Gabriel was shot and killed in 1982. Her uncle died in 2019 before her murder could be solved.

"It ate him every day of his life. He never got over it, ever," Perkins said. "The not knowing ate away at him all the time. You could tell in his eyes it ate away at him."

That's why Perkins says she and her family are hopeful about a new effort by investigators in Weber County who are seeking information from the public that may help break two cold case homicides from over 40 years ago that are believed to be related.

On Aug. 11, 1982, Joyce "Tina" Gallegos, 21, was last seen alive at a bus stop near 25th Street and Washington Blvd. Her body was found Aug. 22 in the Ogden River. She died from two gunshot wounds to her head.

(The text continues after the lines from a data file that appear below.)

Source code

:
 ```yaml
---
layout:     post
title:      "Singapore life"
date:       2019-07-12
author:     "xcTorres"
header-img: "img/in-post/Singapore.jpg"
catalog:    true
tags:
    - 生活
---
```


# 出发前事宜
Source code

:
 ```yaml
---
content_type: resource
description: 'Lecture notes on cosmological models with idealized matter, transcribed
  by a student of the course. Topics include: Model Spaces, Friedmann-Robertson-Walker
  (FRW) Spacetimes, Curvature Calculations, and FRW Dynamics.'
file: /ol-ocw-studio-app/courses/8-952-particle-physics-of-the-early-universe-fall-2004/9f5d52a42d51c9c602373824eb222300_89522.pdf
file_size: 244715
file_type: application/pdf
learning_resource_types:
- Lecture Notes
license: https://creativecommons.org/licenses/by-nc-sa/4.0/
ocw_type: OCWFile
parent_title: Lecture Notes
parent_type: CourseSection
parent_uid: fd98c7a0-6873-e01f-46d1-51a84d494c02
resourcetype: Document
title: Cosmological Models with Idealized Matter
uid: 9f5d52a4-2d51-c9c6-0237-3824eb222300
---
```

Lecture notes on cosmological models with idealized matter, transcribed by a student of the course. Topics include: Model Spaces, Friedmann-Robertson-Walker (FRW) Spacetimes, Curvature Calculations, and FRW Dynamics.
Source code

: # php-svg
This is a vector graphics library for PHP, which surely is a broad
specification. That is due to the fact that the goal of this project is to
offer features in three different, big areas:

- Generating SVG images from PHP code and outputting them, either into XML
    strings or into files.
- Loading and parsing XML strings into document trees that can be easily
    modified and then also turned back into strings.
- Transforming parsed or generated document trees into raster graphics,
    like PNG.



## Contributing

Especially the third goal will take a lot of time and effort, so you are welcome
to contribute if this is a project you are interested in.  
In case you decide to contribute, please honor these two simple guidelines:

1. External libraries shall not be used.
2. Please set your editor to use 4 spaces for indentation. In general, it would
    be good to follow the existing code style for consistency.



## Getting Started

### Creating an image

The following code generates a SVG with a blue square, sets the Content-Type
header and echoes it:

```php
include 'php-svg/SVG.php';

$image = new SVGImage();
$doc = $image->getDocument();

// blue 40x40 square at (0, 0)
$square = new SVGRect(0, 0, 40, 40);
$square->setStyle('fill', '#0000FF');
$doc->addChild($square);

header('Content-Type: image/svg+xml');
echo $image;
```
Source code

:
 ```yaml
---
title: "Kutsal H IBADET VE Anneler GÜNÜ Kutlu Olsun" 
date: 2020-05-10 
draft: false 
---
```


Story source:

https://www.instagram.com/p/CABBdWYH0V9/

Four days after Gallegos disappeared, Gabriel was seen going to a party in Riverdale. It was the last time she was seen alive. Her body was found wrapped in a towel, which was wrapped in a plastic shower curtain, on Sept. 16, 1982, in a ditch near a construction site in Harrisville. She had been shot once in the head, according to police.

Despite police questioning several suspects over the past four decades, no one has ever been arrested for either crime.

In 2018, the Weber County Sheriff's Office confirmed that detectives had been actively working the case again since 2012 thanks to advances in DNA technology.

Weber County investigators are hoping a picture of a shower curtain found in 1982 wrapped around the body of 14-year-old Gabriel DiStefano in a ditch will spark the memory of someone in the public who will provide information that will help them solve that cold case homicide and the murder of another woman. Investigators believe both killings are related.
Weber County investigators are hoping a picture of a shower curtain found in 1982 wrapped around the body of 14-year-old Gabriel DiStefano in a ditch will spark the memory of someone in the public who will provide information that will help them solve that cold case homicide and the murder of another woman. Investigators believe both killings are related. (Photo: Pat Reavy, KSL.com)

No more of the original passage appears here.